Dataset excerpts

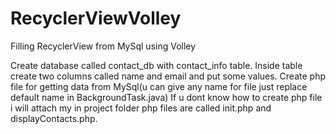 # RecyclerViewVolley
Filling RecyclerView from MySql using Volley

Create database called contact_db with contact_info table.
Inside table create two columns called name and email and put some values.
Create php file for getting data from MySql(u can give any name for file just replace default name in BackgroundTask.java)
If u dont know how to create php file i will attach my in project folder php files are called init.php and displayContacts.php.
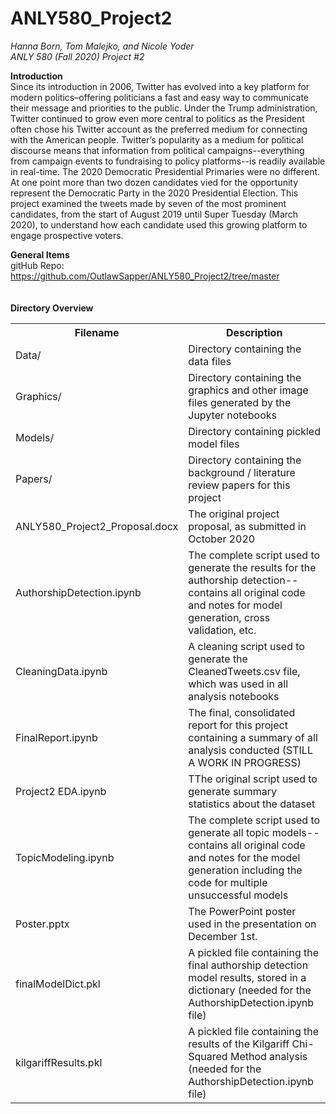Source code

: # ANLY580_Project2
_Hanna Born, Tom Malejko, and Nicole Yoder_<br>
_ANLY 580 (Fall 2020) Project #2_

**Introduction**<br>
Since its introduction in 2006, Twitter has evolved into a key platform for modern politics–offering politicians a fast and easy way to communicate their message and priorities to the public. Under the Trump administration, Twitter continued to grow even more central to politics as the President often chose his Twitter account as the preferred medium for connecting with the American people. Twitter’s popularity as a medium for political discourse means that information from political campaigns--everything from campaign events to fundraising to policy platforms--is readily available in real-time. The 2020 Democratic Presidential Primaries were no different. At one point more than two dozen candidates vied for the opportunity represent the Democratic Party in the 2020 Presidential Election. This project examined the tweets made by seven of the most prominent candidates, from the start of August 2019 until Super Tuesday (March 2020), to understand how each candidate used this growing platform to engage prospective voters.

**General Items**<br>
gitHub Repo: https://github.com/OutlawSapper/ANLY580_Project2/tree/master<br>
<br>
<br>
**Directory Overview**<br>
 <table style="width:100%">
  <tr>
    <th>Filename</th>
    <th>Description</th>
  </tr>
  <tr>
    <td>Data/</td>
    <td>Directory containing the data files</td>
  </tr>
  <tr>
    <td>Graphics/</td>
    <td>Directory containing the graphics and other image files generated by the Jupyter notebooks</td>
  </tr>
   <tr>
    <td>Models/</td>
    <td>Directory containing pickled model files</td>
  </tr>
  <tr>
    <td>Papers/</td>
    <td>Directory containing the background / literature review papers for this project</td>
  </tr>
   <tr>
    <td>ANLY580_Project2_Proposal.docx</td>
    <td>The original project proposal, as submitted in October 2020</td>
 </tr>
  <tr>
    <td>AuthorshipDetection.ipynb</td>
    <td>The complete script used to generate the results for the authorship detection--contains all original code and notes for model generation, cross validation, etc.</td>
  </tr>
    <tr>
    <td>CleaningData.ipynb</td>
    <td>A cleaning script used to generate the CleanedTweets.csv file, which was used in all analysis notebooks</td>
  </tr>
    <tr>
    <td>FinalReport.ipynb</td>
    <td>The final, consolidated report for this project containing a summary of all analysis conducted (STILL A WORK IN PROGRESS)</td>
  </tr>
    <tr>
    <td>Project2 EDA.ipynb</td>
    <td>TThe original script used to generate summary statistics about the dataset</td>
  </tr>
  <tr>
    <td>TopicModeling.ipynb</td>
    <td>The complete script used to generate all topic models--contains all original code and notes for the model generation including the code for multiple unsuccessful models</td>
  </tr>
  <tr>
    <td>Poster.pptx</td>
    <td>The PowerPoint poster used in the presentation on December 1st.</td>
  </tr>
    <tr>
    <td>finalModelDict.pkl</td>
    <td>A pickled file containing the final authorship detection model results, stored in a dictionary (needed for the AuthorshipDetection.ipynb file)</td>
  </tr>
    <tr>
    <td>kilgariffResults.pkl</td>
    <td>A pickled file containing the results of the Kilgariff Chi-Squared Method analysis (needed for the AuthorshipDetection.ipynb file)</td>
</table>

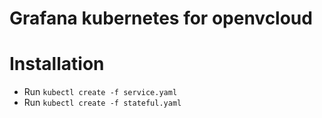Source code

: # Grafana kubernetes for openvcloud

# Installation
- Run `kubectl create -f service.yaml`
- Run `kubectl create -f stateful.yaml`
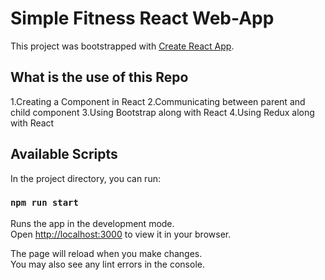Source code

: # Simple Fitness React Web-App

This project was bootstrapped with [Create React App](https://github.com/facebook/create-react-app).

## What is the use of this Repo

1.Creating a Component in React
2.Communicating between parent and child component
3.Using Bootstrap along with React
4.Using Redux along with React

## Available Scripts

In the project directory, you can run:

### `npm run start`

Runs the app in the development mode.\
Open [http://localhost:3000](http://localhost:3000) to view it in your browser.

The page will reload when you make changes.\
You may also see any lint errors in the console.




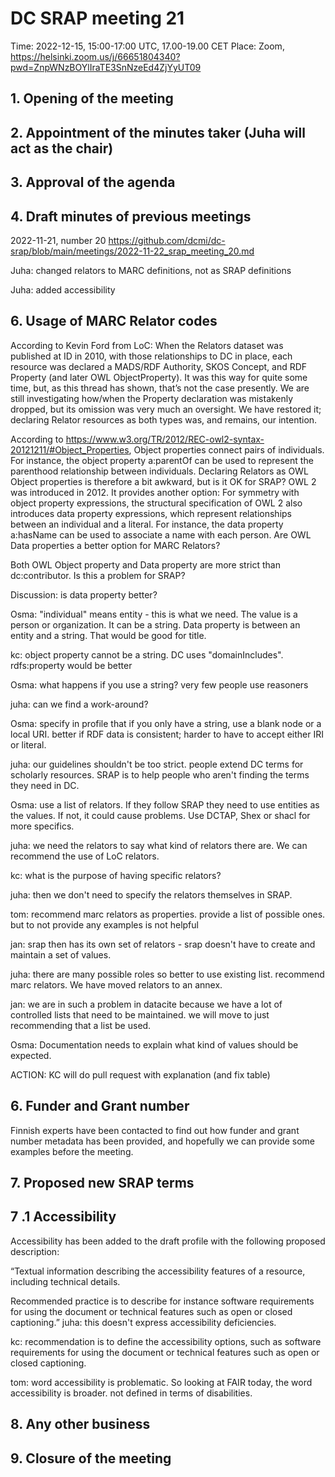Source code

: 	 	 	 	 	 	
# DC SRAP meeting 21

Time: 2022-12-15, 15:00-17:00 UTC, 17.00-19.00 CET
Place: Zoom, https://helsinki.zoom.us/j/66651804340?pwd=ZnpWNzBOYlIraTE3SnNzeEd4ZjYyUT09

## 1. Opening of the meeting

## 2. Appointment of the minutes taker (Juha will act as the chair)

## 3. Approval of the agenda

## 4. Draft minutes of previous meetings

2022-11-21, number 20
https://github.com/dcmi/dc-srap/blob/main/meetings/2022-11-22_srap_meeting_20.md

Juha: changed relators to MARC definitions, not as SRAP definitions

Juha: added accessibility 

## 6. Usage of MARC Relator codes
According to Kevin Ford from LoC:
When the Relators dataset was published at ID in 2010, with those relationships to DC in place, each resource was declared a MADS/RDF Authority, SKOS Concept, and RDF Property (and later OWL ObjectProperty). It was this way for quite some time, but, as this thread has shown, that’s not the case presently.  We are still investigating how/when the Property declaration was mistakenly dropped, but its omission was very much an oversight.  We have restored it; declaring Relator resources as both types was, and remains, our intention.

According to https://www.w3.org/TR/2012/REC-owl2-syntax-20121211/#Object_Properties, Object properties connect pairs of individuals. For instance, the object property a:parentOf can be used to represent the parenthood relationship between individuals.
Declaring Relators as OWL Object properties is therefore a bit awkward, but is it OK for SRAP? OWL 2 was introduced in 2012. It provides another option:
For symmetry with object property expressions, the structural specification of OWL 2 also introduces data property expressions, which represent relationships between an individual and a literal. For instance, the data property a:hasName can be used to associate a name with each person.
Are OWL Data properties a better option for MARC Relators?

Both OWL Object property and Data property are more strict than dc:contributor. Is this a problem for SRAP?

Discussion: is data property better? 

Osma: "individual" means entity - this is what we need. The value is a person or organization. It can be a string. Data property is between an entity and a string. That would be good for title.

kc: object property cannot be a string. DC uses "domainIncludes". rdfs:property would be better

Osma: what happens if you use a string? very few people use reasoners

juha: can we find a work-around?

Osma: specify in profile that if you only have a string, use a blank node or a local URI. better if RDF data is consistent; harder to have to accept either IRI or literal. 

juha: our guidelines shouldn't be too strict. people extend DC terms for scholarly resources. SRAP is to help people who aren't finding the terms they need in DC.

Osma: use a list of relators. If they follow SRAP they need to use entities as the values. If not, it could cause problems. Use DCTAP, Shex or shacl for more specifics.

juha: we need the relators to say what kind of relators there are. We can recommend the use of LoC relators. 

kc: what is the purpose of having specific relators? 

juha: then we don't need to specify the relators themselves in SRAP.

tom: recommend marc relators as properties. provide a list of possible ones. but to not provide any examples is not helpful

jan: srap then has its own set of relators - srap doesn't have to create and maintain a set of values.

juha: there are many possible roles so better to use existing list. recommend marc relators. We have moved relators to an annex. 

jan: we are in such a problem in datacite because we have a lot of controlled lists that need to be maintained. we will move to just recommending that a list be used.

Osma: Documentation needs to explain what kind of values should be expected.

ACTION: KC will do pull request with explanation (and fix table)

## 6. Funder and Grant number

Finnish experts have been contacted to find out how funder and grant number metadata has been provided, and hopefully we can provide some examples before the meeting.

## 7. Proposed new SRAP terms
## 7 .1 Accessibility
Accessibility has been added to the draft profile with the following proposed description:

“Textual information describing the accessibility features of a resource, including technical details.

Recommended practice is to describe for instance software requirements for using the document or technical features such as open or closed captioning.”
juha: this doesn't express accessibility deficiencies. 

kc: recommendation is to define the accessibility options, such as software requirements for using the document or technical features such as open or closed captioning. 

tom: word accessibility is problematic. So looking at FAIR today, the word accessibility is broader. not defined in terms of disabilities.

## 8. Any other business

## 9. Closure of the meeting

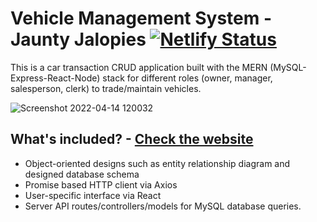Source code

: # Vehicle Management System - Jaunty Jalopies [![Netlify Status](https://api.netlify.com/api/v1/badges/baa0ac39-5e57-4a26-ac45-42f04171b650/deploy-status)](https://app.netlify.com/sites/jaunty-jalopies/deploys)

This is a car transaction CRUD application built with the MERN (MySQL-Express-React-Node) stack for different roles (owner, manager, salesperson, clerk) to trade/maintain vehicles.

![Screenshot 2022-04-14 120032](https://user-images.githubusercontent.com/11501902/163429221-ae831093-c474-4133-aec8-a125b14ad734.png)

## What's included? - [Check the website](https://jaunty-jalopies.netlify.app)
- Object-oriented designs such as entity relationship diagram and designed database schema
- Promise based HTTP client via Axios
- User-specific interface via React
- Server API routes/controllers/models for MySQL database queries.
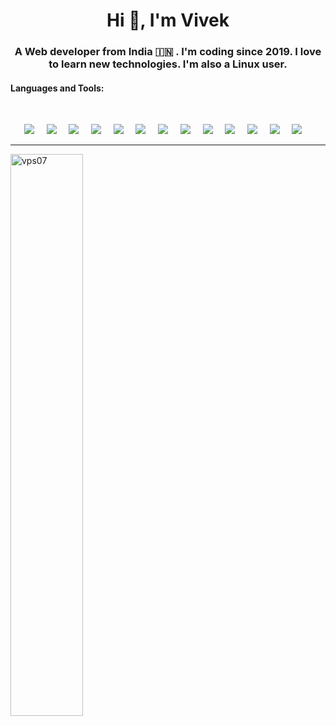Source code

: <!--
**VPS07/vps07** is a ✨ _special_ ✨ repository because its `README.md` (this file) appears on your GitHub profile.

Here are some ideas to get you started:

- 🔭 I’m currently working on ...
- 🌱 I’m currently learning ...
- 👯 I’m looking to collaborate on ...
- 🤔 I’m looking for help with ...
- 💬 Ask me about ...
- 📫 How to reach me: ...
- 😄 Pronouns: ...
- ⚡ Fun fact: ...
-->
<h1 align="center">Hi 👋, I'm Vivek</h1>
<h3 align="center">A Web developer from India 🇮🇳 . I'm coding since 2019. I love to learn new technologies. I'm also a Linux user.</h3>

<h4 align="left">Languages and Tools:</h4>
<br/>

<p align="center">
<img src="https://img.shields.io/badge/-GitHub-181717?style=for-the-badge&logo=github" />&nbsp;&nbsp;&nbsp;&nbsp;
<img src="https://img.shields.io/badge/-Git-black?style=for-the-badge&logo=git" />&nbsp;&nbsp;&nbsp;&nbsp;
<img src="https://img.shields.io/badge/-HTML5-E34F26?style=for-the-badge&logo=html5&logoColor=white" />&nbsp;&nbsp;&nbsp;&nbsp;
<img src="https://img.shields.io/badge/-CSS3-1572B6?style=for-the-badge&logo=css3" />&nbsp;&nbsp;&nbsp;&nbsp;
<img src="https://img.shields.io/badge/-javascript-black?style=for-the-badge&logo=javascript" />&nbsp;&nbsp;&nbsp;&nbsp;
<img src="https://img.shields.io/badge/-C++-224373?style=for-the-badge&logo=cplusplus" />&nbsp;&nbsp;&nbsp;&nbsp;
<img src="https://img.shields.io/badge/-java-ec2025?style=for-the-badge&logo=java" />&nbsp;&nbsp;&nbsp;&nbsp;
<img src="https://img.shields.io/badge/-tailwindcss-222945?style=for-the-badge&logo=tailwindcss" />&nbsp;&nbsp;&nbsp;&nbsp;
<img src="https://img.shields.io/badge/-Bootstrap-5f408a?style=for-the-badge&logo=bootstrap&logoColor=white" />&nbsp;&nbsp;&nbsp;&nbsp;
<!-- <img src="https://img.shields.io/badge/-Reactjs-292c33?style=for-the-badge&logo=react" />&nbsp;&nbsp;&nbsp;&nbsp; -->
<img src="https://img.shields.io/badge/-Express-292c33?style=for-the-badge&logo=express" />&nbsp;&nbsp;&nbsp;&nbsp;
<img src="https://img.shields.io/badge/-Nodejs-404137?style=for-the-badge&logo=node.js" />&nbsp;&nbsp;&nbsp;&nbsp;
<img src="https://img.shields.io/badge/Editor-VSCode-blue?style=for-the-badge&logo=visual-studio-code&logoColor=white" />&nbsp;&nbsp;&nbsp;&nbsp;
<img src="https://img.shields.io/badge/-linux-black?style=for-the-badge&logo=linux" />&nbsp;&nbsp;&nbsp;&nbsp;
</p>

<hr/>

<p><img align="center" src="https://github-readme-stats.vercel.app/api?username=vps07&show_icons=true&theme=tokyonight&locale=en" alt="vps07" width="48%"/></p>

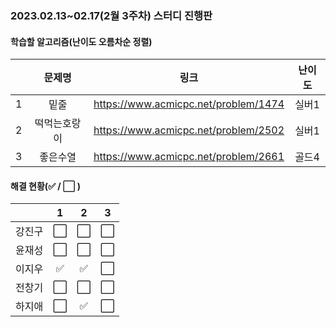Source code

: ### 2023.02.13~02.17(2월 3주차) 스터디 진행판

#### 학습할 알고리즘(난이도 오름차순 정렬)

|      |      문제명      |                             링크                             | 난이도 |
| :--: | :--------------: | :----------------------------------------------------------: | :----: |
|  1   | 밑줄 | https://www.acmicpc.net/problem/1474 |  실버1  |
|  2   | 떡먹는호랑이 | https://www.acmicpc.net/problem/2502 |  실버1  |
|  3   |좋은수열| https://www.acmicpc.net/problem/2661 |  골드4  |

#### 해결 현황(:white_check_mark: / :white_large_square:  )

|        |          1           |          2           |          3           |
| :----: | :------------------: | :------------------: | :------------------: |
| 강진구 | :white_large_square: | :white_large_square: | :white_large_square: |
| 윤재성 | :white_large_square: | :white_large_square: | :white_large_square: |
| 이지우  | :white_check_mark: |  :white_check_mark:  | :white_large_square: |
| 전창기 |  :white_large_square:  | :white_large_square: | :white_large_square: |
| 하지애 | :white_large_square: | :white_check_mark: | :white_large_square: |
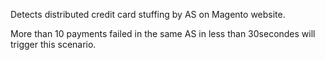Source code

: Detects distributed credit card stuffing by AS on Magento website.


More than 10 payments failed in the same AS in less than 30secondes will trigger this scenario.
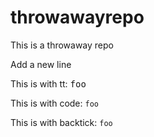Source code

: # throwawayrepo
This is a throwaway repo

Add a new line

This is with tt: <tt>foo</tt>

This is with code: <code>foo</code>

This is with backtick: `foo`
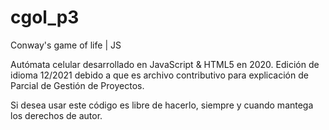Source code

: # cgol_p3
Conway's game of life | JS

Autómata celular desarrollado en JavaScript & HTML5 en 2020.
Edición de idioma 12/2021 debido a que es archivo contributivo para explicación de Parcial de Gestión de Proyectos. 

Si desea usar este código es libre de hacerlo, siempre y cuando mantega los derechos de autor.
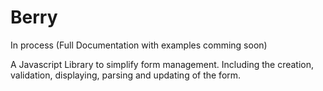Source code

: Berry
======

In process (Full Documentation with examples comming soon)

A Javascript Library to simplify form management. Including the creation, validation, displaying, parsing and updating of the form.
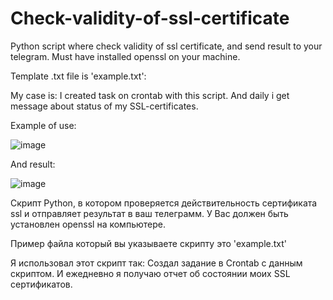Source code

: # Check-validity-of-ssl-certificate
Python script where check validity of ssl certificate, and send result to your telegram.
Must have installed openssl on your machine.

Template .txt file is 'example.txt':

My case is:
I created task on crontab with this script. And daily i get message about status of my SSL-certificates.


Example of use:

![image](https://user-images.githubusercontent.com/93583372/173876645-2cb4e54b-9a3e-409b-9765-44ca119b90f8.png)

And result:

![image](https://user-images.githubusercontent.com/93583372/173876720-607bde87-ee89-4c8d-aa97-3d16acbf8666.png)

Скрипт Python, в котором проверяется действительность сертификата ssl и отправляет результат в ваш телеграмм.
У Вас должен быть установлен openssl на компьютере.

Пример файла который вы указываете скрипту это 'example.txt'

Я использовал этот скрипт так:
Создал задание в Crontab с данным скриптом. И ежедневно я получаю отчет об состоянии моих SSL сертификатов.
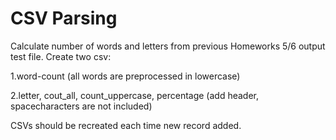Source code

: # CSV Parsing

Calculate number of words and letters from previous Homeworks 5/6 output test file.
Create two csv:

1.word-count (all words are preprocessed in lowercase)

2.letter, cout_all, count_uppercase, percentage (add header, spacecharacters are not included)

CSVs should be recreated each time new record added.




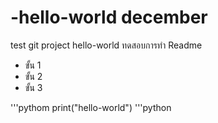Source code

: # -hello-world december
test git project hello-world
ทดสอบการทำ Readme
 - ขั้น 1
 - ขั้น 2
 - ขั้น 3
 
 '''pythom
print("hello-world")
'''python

TASK: With pictures excluded, reproduce exactly the lines above from the one containing "This is with code: <code>foo</code>" down to the one containing "Edición de idioma", those two included.

REPLY:
This is with code: <code>foo</code>

This is with backtick: `foo`
Source code

: # cgol_p3
Conway's game of life | JS

Autómata celular desarrollado en JavaScript & HTML5 en 2020.
Edición de idioma 12/2021 debido a que es archivo contributivo para explicación de Parcial de Gestión de Proyectos. 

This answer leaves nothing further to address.